BRIEF: Repeat exactly the lines of the entries below from the one with "Tue ich's gern, so" through the one with "sondern ich betäube", both ends included, and nothing else.

--- START ---

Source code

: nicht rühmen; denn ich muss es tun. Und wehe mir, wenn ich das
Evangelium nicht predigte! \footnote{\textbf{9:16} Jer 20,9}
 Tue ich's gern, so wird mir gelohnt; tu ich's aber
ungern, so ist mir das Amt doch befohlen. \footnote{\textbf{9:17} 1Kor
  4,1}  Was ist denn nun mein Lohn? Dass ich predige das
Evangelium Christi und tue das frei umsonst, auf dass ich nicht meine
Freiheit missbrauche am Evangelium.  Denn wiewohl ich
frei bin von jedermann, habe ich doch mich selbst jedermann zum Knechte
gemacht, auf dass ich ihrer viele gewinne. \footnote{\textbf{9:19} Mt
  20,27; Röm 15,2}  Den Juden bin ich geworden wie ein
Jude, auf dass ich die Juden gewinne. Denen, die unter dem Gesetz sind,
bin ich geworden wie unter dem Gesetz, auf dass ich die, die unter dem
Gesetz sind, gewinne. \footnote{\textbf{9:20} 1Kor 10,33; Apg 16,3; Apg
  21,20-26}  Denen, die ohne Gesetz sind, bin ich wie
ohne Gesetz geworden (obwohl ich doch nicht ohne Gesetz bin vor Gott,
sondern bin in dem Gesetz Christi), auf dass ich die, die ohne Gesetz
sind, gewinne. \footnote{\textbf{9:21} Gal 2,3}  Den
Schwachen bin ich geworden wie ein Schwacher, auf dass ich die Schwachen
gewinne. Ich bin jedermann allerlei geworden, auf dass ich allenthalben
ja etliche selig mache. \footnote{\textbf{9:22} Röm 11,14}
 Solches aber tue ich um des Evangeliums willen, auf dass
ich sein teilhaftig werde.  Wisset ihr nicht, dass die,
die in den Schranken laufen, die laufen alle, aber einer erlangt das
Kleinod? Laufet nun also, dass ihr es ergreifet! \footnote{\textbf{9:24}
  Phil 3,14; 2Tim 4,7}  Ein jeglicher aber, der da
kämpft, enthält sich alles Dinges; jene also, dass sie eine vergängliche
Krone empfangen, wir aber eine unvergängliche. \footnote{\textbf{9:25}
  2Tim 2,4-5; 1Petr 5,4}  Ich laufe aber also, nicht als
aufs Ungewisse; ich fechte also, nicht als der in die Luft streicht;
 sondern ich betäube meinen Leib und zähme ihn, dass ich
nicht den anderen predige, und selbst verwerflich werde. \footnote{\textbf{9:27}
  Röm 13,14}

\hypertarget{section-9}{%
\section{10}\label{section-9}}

--- END ---

RESPONSE:
 Tue ich's gern, so wird mir gelohnt; tu ich's aber
ungern, so ist mir das Amt doch befohlen. \footnote{\textbf{9:17} 1Kor
  4,1}  Was ist denn nun mein Lohn? Dass ich predige das
Evangelium Christi und tue das frei umsonst, auf dass ich nicht meine
Freiheit missbrauche am Evangelium.  Denn wiewohl ich
frei bin von jedermann, habe ich doch mich selbst jedermann zum Knechte
gemacht, auf dass ich ihrer viele gewinne. \footnote{\textbf{9:19} Mt
  20,27; Röm 15,2}  Den Juden bin ich geworden wie ein
Jude, auf dass ich die Juden gewinne. Denen, die unter dem Gesetz sind,
bin ich geworden wie unter dem Gesetz, auf dass ich die, die unter dem
Gesetz sind, gewinne. \footnote{\textbf{9:20} 1Kor 10,33; Apg 16,3; Apg
  21,20-26}  Denen, die ohne Gesetz sind, bin ich wie
ohne Gesetz geworden (obwohl ich doch nicht ohne Gesetz bin vor Gott,
sondern bin in dem Gesetz Christi), auf dass ich die, die ohne Gesetz
sind, gewinne. \footnote{\textbf{9:21} Gal 2,3}  Den
Schwachen bin ich geworden wie ein Schwacher, auf dass ich die Schwachen
gewinne. Ich bin jedermann allerlei geworden, auf dass ich allenthalben
ja etliche selig mache. \footnote{\textbf{9:22} Röm 11,14}
 Solches aber tue ich um des Evangeliums willen, auf dass
ich sein teilhaftig werde.  Wisset ihr nicht, dass die,
die in den Schranken laufen, die laufen alle, aber einer erlangt das
Kleinod? Laufet nun also, dass ihr es ergreifet! \footnote{\textbf{9:24}
  Phil 3,14; 2Tim 4,7}  Ein jeglicher aber, der da
kämpft, enthält sich alles Dinges; jene also, dass sie eine vergängliche
Krone empfangen, wir aber eine unvergängliche. \footnote{\textbf{9:25}
  2Tim 2,4-5; 1Petr 5,4}  Ich laufe aber also, nicht als
aufs Ungewisse; ich fechte also, nicht als der in die Luft streicht;
 sondern ich betäube meinen Leib und zähme ihn, dass ich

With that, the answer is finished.